VReplicationQPS is a list of QPS values for each loop of each phase of the workflow.

VReplicationQueryCount, VReplicationQueryCountTotal #

VReplicationQueryCount is the total number of queries in each phase of a workflow. VReplicationQueryCountTotal is the total queries across all phases and workflows.

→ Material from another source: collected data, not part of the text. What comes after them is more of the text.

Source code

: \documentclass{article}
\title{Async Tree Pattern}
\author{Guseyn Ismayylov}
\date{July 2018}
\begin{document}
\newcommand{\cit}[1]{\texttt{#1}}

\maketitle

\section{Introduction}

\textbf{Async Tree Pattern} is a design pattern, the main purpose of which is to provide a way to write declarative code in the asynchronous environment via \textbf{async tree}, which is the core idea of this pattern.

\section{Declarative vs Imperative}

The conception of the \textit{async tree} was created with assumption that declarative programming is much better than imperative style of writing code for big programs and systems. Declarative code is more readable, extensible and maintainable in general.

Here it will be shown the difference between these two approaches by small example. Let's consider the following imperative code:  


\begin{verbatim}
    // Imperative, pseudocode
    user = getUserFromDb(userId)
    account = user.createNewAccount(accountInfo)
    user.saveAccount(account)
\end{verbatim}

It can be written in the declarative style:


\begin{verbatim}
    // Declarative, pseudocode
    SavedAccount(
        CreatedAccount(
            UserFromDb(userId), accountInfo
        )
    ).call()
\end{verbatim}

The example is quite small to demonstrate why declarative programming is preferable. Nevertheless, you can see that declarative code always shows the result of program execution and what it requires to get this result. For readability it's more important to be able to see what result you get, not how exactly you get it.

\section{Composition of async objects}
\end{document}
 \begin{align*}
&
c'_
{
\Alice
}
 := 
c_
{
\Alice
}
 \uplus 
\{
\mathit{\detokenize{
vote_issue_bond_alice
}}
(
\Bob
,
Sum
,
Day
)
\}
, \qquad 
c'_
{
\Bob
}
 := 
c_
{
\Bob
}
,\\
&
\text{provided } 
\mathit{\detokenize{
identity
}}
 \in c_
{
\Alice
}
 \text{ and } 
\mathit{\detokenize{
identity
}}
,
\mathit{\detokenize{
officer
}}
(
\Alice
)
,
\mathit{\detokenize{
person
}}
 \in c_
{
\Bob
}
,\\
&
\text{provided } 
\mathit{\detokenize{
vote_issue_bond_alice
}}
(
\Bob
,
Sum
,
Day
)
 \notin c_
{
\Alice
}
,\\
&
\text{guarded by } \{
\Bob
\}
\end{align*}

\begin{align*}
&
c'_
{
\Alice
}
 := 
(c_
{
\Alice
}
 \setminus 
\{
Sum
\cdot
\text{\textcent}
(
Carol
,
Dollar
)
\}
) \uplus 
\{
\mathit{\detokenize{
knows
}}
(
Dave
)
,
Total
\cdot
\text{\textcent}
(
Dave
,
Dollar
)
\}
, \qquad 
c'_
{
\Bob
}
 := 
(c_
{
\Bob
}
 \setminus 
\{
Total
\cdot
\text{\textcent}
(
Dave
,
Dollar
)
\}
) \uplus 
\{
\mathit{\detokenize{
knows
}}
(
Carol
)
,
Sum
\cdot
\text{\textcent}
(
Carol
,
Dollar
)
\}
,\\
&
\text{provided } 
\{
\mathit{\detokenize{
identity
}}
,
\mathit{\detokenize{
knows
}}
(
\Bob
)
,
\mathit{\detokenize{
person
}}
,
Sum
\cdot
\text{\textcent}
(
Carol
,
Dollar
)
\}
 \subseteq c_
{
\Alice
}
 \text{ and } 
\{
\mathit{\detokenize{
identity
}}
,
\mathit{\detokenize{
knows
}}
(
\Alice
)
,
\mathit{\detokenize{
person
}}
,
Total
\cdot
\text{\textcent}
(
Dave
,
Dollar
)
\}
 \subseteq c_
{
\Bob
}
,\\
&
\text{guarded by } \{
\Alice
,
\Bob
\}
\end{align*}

VReplicationLagSeconds, VReplicationLagSecondsMax, VReplicationLagSecondsTotal #

These metrics show the replication lag of the target stream with respect to the source stream. VReplicationLagSeconds shows the current replication lag and VReplicationLagSecondsMax has the maximum lag in this stream. Note that these values are only valid during the replication phase of a workflow.

VReplicationSource #

Shows the keyspace and shard of the source from which this target stream is replicating

VReplicationSourceTablet #

Shows the tablet from which this stream is currently replicating

VReplicationStreamCount #

The number of streams running on this target

VReplicationStreamState #

This shows the state of each stream.

Source Tablet Metrics #

VStreamPacketSize #

The value of the vstream_packet_size flag specified for this tablet

VStreamerCount #

The current number of running vstreamers

VStreamerErrors #

The number of errors per category across workflows

VStreamersEndedWithErrors #

The total number of errors that caused a stream to stall

VStreamerEventsStreamed #

The total number of events streamed by this vttablet across all workflows

VStreamerCompressedTransactionsDecoded #

The total number of compressed transactions (MySQL's binlog_transaction_compression=ON) decoded by this vttablet across all workflows

VStreamerNumPackets #

The total number of packets sent by this vttablet across all workflows

VStreamersCreated #

The total number of vstreamers created during the lifetime of this tablet


Example #

A snippet from tablet 200 from the local example after running the MoveTables step

"VReplicationCopyLoopCount": {"commerce.0.commerce2customer.1": 2},
"VReplicationCopyLoopCountTotal": 2,
"VReplicationCopyRowCount": {"commerce.0.commerce2customer.1": 10},
"VReplicationCopyRowCountTotal": 10,
"VReplicationErrors": {},
"VReplicationHeartbeat": {"commerce.0.commerce2customer.1": 1618681048},
"VReplicationMessages": {"1": "2021-04-17T19:36:13.003858838+02:00:Picked source tablet: cell:\"zone1\" uid:100 "},
"VReplicationPhaseTimings": {"commerce.0.commerce2customer.1.catchup": 1000935083, "commerce.0.commerce2customer.1.fastforward": 15349583, "commerce.0.commerce2customer.1.copy": 63353125},
"VReplicationPhaseTimingsCounts": {"commerce.0.commerce2customer.1.copy": 2, "commerce.0.commerce2customer.1.All": 6, "commerce.0.commerce2customer.1.catchup": 2, "commerce.0.commerce2customer.1.fastforward": 2},
"VReplicationPhaseTimingsTotal": 1079637791,
"VReplicationQPS": {"All":[11.8,1,1.2,1.2,1,1.2,1,1.2,1,1.2,1,1.2,1.2,1,1.2,1,1.2],"Query":[11.2,1,1.2,1.2,1,1.2,1,1.2,1,1.2,1,1.2,1.2,1,1.2,1,1.2],"Transaction":[0.6,0,0,0,0,0,0,0,0,0,0,0,0,0,0,0,0]},
"VReplicationQueryCount": {"commerce.0.commerce2customer.1.copy": 2},
"VReplicationQueryCountTotal": 2,
"VReplicationLagSeconds": {"commerce.0.commerce2customer.1": 0},
"VReplicationLagSecondsMax": 0,
"VReplicationLagSecondsTotal": 0,
"VReplicationSource": {"1": "commerce/0"},
"VReplicationSourceTablet": {"1": "cell:\"zone1\" uid:100 "},
"VReplicationStreamCount": 1,
"VReplicationStreamState": {"commerce2customer.1": "Running"},
"VReplicationTableCopyRowCounts": {"commerce.0.commerce2customer.1.corder": 4, "commerce.0.commerce2customer.1.customer": 2},
"VReplicationTableCopyTimings": {"commerce.0.commerce2customer.1.customer": 6707583, "commerce.0.commerce2customer.1.corder": 13254250},
"VStreamPacketSize": 250000,
"VStreamerCount": 0,
"VStreamerErrors": {"Catchup": 0, "Copy": 0, "Send": 0, "TablePlan": 0},
"VStreamerEventsStreamed": 0,
"VStreamerNumPackets": 0,
"VStreamerPhaseTiming": {"TotalCount":0,"TotalTime":0,"Histograms":{}},
"VStreamersCreated": 0,
"VStreamersEndedWithErrors": 0,

VTGate Metrics #

VStreamsCreated #

The total number of vstreams created during the lifetime of this vtgate.

VStreamsLag #

The difference in seconds between the current time when the vstream event was sent and the time when the binlog event occurred.